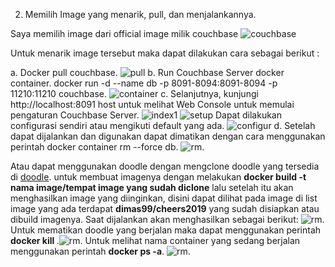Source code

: 2. Memilih Image yang menarik, pull, dan menjalankannya.

Saya memilih image dari official image milik couchbase
![couchbase](https://github.com/XabaraNeanthal/UTS-tekn-cloud-computing-teori/blob/master/gambar-02.png)

Untuk menarik image tersebut maka dapat dilakukan cara sebagai berikut :

a. Docker pull couchbase.
![pull](https://github.com/XabaraNeanthal/UTS-tekn-cloud-computing-teori/blob/master/gambar-03.png)
b. Run Couchbase Server docker container.
docker run -d --name db -p 8091-8094:8091-8094 -p 11210:11210 couchbase.
![container](https://github.com/XabaraNeanthal/UTS-tekn-cloud-computing-teori/blob/master/gambar-04.png)
c. Selanjutnya, kunjungi http://localhost:8091 host untuk melihat Web Console untuk memulai pengaturan Couchbase Server.
![index1](https://github.com/XabaraNeanthal/UTS-tekn-cloud-computing-teori/blob/master/gambar-05.png)
![setup](https://github.com/XabaraNeanthal/UTS-tekn-cloud-computing-teori/blob/master/gambar-06.png)
Dapat dilakukan configurasi sendiri atau mengikuti default yang ada.
![configur](https://github.com/XabaraNeanthal/UTS-tekn-cloud-computing-teori/blob/master/gambar-07.png)
d. Setelah dapat dijalankan dan digunakan dapat dimatikan dengan cara menggunakan perintah docker container rm --force db.
![rm](https://github.com/XabaraNeanthal/UTS-tekn-cloud-computing-teori/blob/master/gambar-08.png).

Atau dapat menggunakan doodle dengan mengclone doodle yang tersedia di [doodle](https://github.com/docker/doodle).
untuk membuat imagenya dengan melakukan **docker build -t nama image/tempat image yang sudah diclone** lalu setelah itu akan menghasilkan image yang diinginkan, disini dapat dilihat pada image di list image yang ada terdapat **dimas99/cheers2019** yang sudah disiapkan atau dibuild imagenya. Saat dijalankan akan menghasilkan sebagai berikut: ![rm](https://github.com/XabaraNeanthal/UTS-tekn-cloud-computing-teori/blob/master/gambar-19.png). 
Untuk mematikan doodle yang berjalan maka dapat menggunakan perintah **docker kill <nama container>**.![rm](https://github.com/XabaraNeanthal/UTS-tekn-cloud-computing-teori/blob/master/gambar-20.png).
Untuk melihat nama container yang sedang berjalan menggunakan perintah **docker ps -a**. ![rm](https://github.com/XabaraNeanthal/UTS-tekn-cloud-computing-teori/blob/master/gambar-21.png).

* * * * * * * * *

• [Action item] Write out again every line above exactly as given; the pictures do not belong in the copy.

• [Task response]
Source code

: 2. Memilih Image yang menarik, pull, dan menjalankannya.

Saya memilih image dari official image milik couchbase
![couchbase](https://github.com/XabaraNeanthal/UTS-tekn-cloud-computing-teori/blob/master/gambar-02.png)

Untuk menarik image tersebut maka dapat dilakukan cara sebagai berikut :

a. Docker pull couchbase.
![pull](https://github.com/XabaraNeanthal/UTS-tekn-cloud-computing-teori/blob/master/gambar-03.png)
b. Run Couchbase Server docker container.
docker run -d --name db -p 8091-8094:8091-8094 -p 11210:11210 couchbase.
![container](https://github.com/XabaraNeanthal/UTS-tekn-cloud-computing-teori/blob/master/gambar-04.png)
c. Selanjutnya, kunjungi http://localhost:8091 host untuk melihat Web Console untuk memulai pengaturan Couchbase Server.
![index1](https://github.com/XabaraNeanthal/UTS-tekn-cloud-computing-teori/blob/master/gambar-05.png)
![setup](https://github.com/XabaraNeanthal/UTS-tekn-cloud-computing-teori/blob/master/gambar-06.png)
Dapat dilakukan configurasi sendiri atau mengikuti default yang ada.
![configur](https://github.com/XabaraNeanthal/UTS-tekn-cloud-computing-teori/blob/master/gambar-07.png)
d. Setelah dapat dijalankan dan digunakan dapat dimatikan dengan cara menggunakan perintah docker container rm --force db.
![rm](https://github.com/XabaraNeanthal/UTS-tekn-cloud-computing-teori/blob/master/gambar-08.png).

Atau dapat menggunakan doodle dengan mengclone doodle yang tersedia di [doodle](https://github.com/docker/doodle).
untuk membuat imagenya dengan melakukan **docker build -t nama image/tempat image yang sudah diclone** lalu setelah itu akan menghasilkan image yang diinginkan, disini dapat dilihat pada image di list image yang ada terdapat **dimas99/cheers2019** yang sudah disiapkan atau dibuild imagenya. Saat dijalankan akan menghasilkan sebagai berikut: ![rm](https://github.com/XabaraNeanthal/UTS-tekn-cloud-computing-teori/blob/master/gambar-19.png). 
Untuk mematikan doodle yang berjalan maka dapat menggunakan perintah **docker kill <nama container>**.![rm](https://github.com/XabaraNeanthal/UTS-tekn-cloud-computing-teori/blob/master/gambar-20.png).
Untuk melihat nama container yang sedang berjalan menggunakan perintah **docker ps -a**. ![rm](https://github.com/XabaraNeanthal/UTS-tekn-cloud-computing-teori/blob/master/gambar-21.png).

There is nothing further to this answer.